- REQUIRED ACTION
Write out the entries below exactly, from the first line to the one with "is $\tau$-th query", both ends included.
━━━━━ DATA SUPPLIED ━━━━━
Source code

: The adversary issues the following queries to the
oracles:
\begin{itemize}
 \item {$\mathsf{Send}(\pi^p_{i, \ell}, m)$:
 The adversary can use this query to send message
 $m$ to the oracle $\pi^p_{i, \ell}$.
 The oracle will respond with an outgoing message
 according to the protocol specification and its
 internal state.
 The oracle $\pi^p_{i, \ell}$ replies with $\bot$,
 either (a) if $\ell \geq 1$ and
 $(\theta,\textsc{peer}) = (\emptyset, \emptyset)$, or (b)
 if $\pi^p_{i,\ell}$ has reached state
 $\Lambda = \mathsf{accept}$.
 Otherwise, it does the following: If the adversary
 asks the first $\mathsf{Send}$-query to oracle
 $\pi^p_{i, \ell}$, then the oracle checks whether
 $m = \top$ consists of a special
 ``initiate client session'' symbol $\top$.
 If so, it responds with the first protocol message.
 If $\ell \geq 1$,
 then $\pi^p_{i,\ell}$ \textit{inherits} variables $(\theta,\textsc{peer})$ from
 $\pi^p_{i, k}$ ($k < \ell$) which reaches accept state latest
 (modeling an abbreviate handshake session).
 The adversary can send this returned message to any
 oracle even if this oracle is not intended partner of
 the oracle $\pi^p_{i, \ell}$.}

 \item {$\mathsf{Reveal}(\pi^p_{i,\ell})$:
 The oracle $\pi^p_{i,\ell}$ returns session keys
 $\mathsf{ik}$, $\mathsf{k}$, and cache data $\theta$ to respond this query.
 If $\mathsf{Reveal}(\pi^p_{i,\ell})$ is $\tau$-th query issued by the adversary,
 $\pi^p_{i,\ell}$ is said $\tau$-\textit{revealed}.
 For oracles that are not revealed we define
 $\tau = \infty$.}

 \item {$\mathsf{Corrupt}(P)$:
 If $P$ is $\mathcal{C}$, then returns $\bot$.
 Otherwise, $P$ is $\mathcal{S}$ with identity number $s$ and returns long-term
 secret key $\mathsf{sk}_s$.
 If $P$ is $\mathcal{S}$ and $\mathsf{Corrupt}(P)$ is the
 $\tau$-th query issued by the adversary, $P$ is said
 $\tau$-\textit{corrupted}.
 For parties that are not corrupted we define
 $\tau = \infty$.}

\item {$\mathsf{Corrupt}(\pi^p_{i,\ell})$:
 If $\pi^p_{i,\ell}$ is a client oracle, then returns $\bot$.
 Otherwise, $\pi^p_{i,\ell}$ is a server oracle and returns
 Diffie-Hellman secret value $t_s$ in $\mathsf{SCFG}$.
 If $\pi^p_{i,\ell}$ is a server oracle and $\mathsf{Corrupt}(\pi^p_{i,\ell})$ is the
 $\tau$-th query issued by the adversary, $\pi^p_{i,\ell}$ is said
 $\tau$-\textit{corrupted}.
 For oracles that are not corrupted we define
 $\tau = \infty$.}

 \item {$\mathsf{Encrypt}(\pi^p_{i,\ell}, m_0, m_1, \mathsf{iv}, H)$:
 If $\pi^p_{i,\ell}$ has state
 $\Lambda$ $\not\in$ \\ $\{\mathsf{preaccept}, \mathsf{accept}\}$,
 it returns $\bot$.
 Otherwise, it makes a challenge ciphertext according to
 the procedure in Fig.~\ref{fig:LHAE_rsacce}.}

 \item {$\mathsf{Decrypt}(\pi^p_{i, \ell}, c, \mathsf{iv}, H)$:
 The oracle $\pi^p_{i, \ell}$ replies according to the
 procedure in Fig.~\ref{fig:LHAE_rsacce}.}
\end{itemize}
━━━━━
- TASK OUTPUT
Source code

: The adversary issues the following queries to the
oracles:
\begin{itemize}
 \item {$\mathsf{Send}(\pi^p_{i, \ell}, m)$:
 The adversary can use this query to send message
 $m$ to the oracle $\pi^p_{i, \ell}$.
 The oracle will respond with an outgoing message
 according to the protocol specification and its
 internal state.
 The oracle $\pi^p_{i, \ell}$ replies with $\bot$,
 either (a) if $\ell \geq 1$ and
 $(\theta,\textsc{peer}) = (\emptyset, \emptyset)$, or (b)
 if $\pi^p_{i,\ell}$ has reached state
 $\Lambda = \mathsf{accept}$.
 Otherwise, it does the following: If the adversary
 asks the first $\mathsf{Send}$-query to oracle
 $\pi^p_{i, \ell}$, then the oracle checks whether
 $m = \top$ consists of a special
 ``initiate client session'' symbol $\top$.
 If so, it responds with the first protocol message.
 If $\ell \geq 1$,
 then $\pi^p_{i,\ell}$ \textit{inherits} variables $(\theta,\textsc{peer})$ from
 $\pi^p_{i, k}$ ($k < \ell$) which reaches accept state latest
 (modeling an abbreviate handshake session).
 The adversary can send this returned message to any
 oracle even if this oracle is not intended partner of
 the oracle $\pi^p_{i, \ell}$.}

 \item {$\mathsf{Reveal}(\pi^p_{i,\ell})$:
 The oracle $\pi^p_{i,\ell}$ returns session keys
 $\mathsf{ik}$, $\mathsf{k}$, and cache data $\theta$ to respond this query.
 If $\mathsf{Reveal}(\pi^p_{i,\ell})$ is $\tau$-th query issued by the adversary,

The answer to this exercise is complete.